• [About this task]: Would you please copy each line below that includes the string "branch"?

── Data provided ──

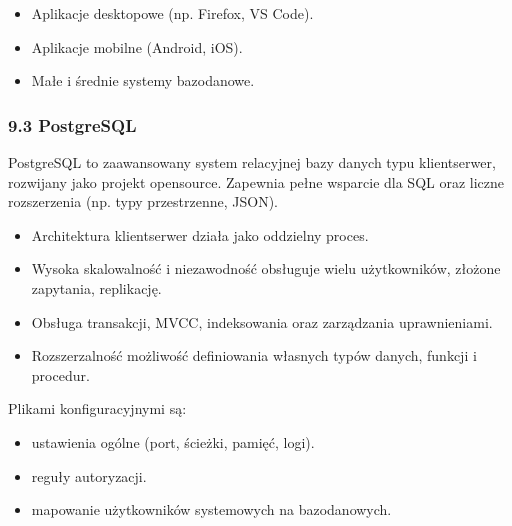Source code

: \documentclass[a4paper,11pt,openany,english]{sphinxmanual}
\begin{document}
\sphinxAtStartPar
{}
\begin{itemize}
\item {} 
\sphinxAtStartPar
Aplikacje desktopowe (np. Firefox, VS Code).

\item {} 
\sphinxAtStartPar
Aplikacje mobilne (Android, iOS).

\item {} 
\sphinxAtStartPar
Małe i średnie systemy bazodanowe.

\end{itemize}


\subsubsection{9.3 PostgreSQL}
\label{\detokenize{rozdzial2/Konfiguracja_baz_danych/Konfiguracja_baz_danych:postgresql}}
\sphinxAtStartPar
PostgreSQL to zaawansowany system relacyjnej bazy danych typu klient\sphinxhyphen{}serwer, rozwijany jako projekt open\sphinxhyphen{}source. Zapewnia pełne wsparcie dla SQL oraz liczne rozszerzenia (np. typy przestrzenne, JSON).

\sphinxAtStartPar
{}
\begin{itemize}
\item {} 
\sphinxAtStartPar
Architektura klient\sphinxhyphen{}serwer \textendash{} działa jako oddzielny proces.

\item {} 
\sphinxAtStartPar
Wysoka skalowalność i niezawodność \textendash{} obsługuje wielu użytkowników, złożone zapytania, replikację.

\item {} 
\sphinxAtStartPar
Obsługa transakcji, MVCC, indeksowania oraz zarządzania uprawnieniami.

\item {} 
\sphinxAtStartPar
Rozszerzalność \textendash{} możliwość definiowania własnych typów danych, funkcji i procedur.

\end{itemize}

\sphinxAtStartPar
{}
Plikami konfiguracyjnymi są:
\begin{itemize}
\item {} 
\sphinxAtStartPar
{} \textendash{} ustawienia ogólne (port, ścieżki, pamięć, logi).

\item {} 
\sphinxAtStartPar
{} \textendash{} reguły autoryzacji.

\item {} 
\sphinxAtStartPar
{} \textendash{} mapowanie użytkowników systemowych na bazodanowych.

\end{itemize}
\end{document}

───
── Data provided ──

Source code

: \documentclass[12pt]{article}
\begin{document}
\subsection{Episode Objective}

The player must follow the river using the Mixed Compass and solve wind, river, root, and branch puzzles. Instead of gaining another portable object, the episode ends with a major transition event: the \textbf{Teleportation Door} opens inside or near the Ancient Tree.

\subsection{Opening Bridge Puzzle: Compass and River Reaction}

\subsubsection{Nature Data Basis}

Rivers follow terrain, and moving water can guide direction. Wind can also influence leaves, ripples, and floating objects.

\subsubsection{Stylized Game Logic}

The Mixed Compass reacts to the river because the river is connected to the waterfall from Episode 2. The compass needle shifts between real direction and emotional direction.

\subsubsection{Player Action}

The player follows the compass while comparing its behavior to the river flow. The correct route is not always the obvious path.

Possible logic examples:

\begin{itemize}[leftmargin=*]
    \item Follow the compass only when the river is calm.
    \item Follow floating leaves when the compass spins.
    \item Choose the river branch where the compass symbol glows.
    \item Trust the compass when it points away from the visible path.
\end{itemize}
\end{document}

───

• [Solution]:
The player must follow the river using the Mixed Compass and solve wind, river, root, and branch puzzles. Instead of gaining another portable object, the episode ends with a major transition event: the \textbf{Teleportation Door} opens inside or near the Ancient Tree.
    \item Choose the river branch where the compass symbol glows.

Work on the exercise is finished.